One of those hobbies is my car, a 2003 Hyundai Tiburon. I have been meaning to do some cosmetic work to it for, well, months, but for a lot of those months, every weekend it was either raining or over 100 degrees outside. Bleh. Lucky me, my car was hit in a restaurant parking lot. That time of the year, I guess. The lady who hit me was honorable and asked around for the owner of the car. The insurance settlement was enough to repair the damage she did, and also took care of the cosmetic stuff I had been planning to work on.
Another hobby is a superhero roleplaying game I am working on. I would really, really like to have it completed by the end of the month, and on DriveThruRPG by mid-January. But we’ll see.
I am not the only one with problems. A dear friend of mine —
Let’s sidebar, for a moment. English is a great language, rich with the diversity of the many cultures we have absorbed or conquered, but I feel it has a few serious deficiencies.

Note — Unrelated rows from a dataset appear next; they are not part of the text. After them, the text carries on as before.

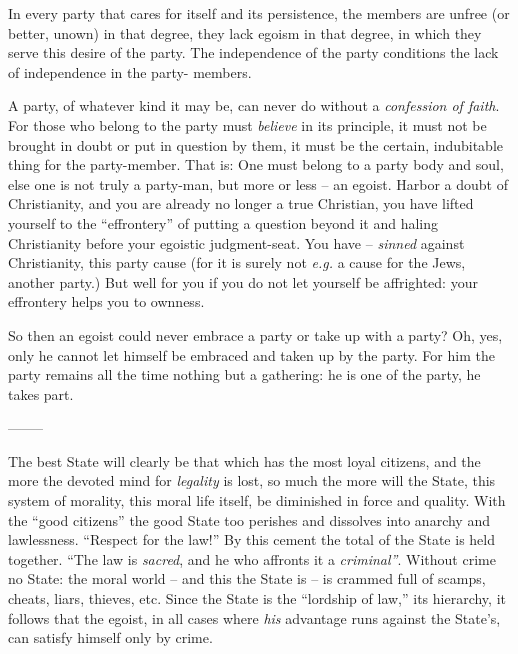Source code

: \documentclass[12pt,a4paper]{book}
\begin{document}
In every party that cares for itself and its persistence, the members are 
unfree (or better, unown) in that degree, they lack egoism in that degree, in 
which they serve this desire of the party. The independence of the party 
conditions the lack of independence in the party- members.

A party, of whatever kind it may be, can never do without a \textit{confession 
of faith}. For those who belong to the party must \textit{believe} in its 
principle, it must not be brought in doubt or put in question by them, it must 
be the certain, indubitable thing for the party-member. That is: One must 
belong to a party body and soul, else one is not truly a party-man, but more 
or less -- an egoist. Harbor a doubt of Christianity, and you are already no 
longer a true Christian, you have lifted yourself to the ``effrontery'' of 
putting a question beyond it and haling Christianity before your egoistic 
judgment-seat. You have -- \textit{sinned} against Christianity, this party 
cause (for it is surely not \textit{e.g.} a cause for the Jews, another 
party.) But well for you if you do not let yourself be affrighted: your 
effrontery helps you to ownness.

So then an egoist could never embrace a party or take up with a party? Oh, 
yes, only he cannot let himself be embraced and taken up by the party. For him 
the party remains all the time nothing but a gathering: he is one of the 
party, he takes part.

\begin{center}
--------\end{center}


The best State will clearly be that which has the most loyal citizens, and the 
more the devoted mind for \textit{legality} is lost, so much the more will the 
State, this system of morality, this moral life itself, be diminished in force 
and quality. With the ``good citizens'' the good State too perishes and 
dissolves into anarchy and lawlessness. ``Respect for the law!'' By this 
cement the total of the State is held together. ``The law is \textit{sacred}, 
and he who affronts it a \textit{criminal''}. Without crime no State: the 
moral world -- and this the State is -- is crammed full of scamps, cheats, 
liars, thieves, etc. Since the State is the ``lordship of law,'' its 
hierarchy, it follows that the egoist, in all cases where \textit{his} 
advantage runs against the State's, can satisfy himself only by crime.
\end{document}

One of these is our word “friend”. I think we need at least three words for what is currently referred to as “friend”. We have “acquaintance”, of course — someone whom we have met, and perhaps encounter socially from time to time, but whom we do not actually know and with whom we do not intentionally socialize. Then we have:
The social friend: You drink with him at parties, and maybe have lunch with him once in a while just to have some company. He’s amusing, most of the time, and you don’t mind talking to him, as long as the conversation stays light. You might know his political or philosophical beliefs, but if so, it’s because he volunteers that information to anyone within earshot, not because you actually want to know, and not because he has any interest in what you think. You’ve never met his family, nor he yours, and if something serious happened in your life, you’d probably think of telling him the time you ran into him, but you would never make a call specifically to tell him your personal problems, nor would he think to make such a call to you.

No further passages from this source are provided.